C’è una parata che le è rimasta stampata nella memoria?
«Nessuna in particolare, però a Verbania ho sempre dato il meglio di me e quest’anno, per finire in maniera degna, è stata una partita top, nella quale ho anche parato un rigore».
«Il gol incassato dal portiere dell’Entella è la rosicata più grande»
E un gol che non avrebbe mai voluto subire?
«Per mia fortuna negli ultimi anni non ho fatto troppe cavolate, per cui la rosicata più grande rimane il gol incassato dal portiere dell’Entella Andrea Paroni (che ha smesso proprio quest’anno, ndr) al 96′ della finale play off di Lega Pro».
«Con il Saint-Christophe in Lega Pro non si è sfruttata un’occasione unica»
Lei ha vissuto in prima persona la paradossale stagione del Saint-Christophe (diventato Vallée d’Aoste), costretto per la mancanza di uno stadio omologato a giocare le gare interne a San Giusto Canavese. Che stagione è stata?
«Il ricordo non può che essere brutto. Ero a Casale, ho fatto di tutto per tonare da mister Zichella e con lui ho giocato le prime sei partite, poi l’hanno mandato via, è arrivato Frattali, che era di un altro livello e sono finito in panchina. La gestione di quella stagione è stata sbagliata; non so se è più colpa della Regione o della dirigenza, fatto sta che non è possibile giocare in casa in Canavese.
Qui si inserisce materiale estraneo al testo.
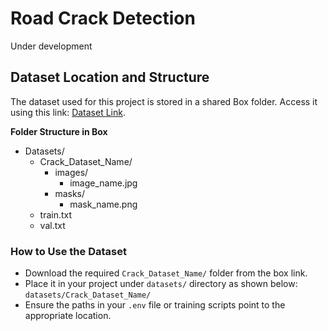 # Road Crack Detection
Under development

## Dataset Location and Structure
The dataset used for this project is stored in a shared Box folder. Access it using this link: [Dataset Link](https://buffalo.app.box.com/folder/294130463025).

**Folder Structure in Box**
- Datasets/
    - Crack_Dataset_Name/
        - images/
            - image_name.jpg
        - masks/
            - mask_name.png
    - train.txt
    - val.txt

### How to Use the Dataset
- Download the required `Crack_Dataset_Name/` folder from the box link.
- Place it in your project under `datasets/` directory as shown below:
`datasets/Crack_Dataset_Name/`
- Ensure the paths in your `.env` file or training scripts point to the appropriate location.
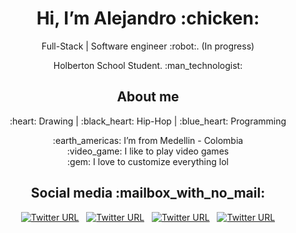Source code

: <h1 align="center"><a id="Hi_Im_Alejandro_chicken_0"></a>Hi, I’m Alejandro :chicken:</h1>
<p align="center">Full-Stack | Software engineer :robot:. (In progress)</p>
<p align="center">Holberton School Student. :man_technologist:</p>
<h2 align="center"><a id="About_me_6"></a>About me</h2>
<p align="center">:heart: Drawing | :black_heart: Hip-Hop | :blue_heart: Programming</p>
<p align="center">
  <a>:earth_americas: I’m from Medellin - Colombia </a><br>
  <a>:video_game: I like to play video games </a><br>
  <a>:gem: I love to customize everything lol </a><br>
</p>
<h2 align="center"><a id="Social_media_mailbox_with_no_mail_15"></a>Social media :mailbox_with_no_mail:</h2>
<p align="center">
  <a href="https://twitter.com/alejorc277"><img src="https://img.shields.io/twitter/url?color=%231DA1F2&amp;label=follow&amp;logo=twitter&amp;logoColor=%231DA1F2&amp;style=flat-square&amp;url=https%3A%2F%2Fwww.reddit.com%2Fuser%2FFatChicken277" alt="Twitter URL"></a>
  &nbsp;
  <a href="https://www.instagram.com/alejorc_"><img src="https://img.shields.io/twitter/url?color=%23fb3958&amp;label=follow&amp;logo=instagram&amp;logoColor=%23fb3958&amp;style=flat-square&amp;url=https%3A%2F%2Fwww.instagram.com%2Falejorc_" alt="Twitter URL"></a>
  &nbsp;
  <a href="https://www.linkedin.com/in/alejandro-ramirez-ciceros/"><img src="https://img.shields.io/twitter/url?color=%230072b1&amp;label=connect&amp;logo=linkedin&amp;logoColor=%230072b1&amp;style=flat-square&amp;url=https%3A%2F%2Fwww.linkedin.com%2Fin%2Falejandro-ramirez-ciceros%2F" alt="Twitter URL"></a>
  &nbsp;
  <a href="https://www.reddit.com/user/FatChicken277"><img src="https://img.shields.io/twitter/url?color=orange&amp;label=follow&amp;logo=reddit&amp;logoColor=orange&amp;style=flat-square&amp;url=https%3A%2F%2Fwww.reddit.com%2Fuser%2FFatChicken277" alt="Twitter URL"></a>
</p>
Non si è sfruttata un’occasione unica: quando mai si rivedrà una squadra valdostana in Lega Pro?».
Il P.D.H.A.E. è scomparso dal panorama calcistico, impoverendo ulteriormente un movimento già in fase calante: qual è il problema più grande del calcio valdostano?
«Ci sono tante piccole società che, invece di sposare un progetto e appoggiare una società che diventi punto di riferimento, tirano a campare in categorie più basse. Le fusioni hanno senso se danno vita a qualcosa di grande, in Seconda e Terza per me hanno poco senso. Poi bisogna lavorare come si deve a livello giovanile: ovunque si può fare di più, per esempio coinvolgendo ex giocatori forti nei quadri tecnici».
«Un onore giocare con Andrea Gentile»
Chi è il giocatore più forte con cui ha giocato?
«A livello valdostano dico Andrea Gentile, tra gli altri Riccardo Taddei che ho avuto a fianco a Casale».
E l’attaccante più pericoloso che si è trovato a fronteggiare?
«Devo dire Secci, ogni volta mi ha sempre fatto gol, con tutti gli altri me la sono sempre giocata».
«Nel calcio si è perso il rispetto nei confronti dei più grandi»
Da quando lei ha debuttato in prima squadra, il calcio è cambiato tanto. In meglio o in peggio?
«Tecnicamente è migliorato, ma caratterialmente è peggiorato. Non ci sono più i giocatori con il carattere di una volta, c’è stato un calo di valori. Si è perso il rispetto nei confronti dei più grandi».
«Voglio dedicarmi ai miei figli più piccoli, in futuro mi piacerebbe allenare i portieri»
Cosa c’è nel futuro di Alessandro Pomat?
«Adesso mi dedicherò di più ai miei figli più piccoli; lo devo a mia moglie, l’ho lasciata da sola troppe domeniche».
La stuzzica l’idea di allenare?
«Sì, ma solo i portieri. Mi piacerebbe prendere il patentino specialistico e poi impegnarmi in prima persona. Adesso come adesso direi con i grandi, ma sarebbe bello anche crescerli da piccoli, un qualcosa che penso dia grandi soddisfazioni».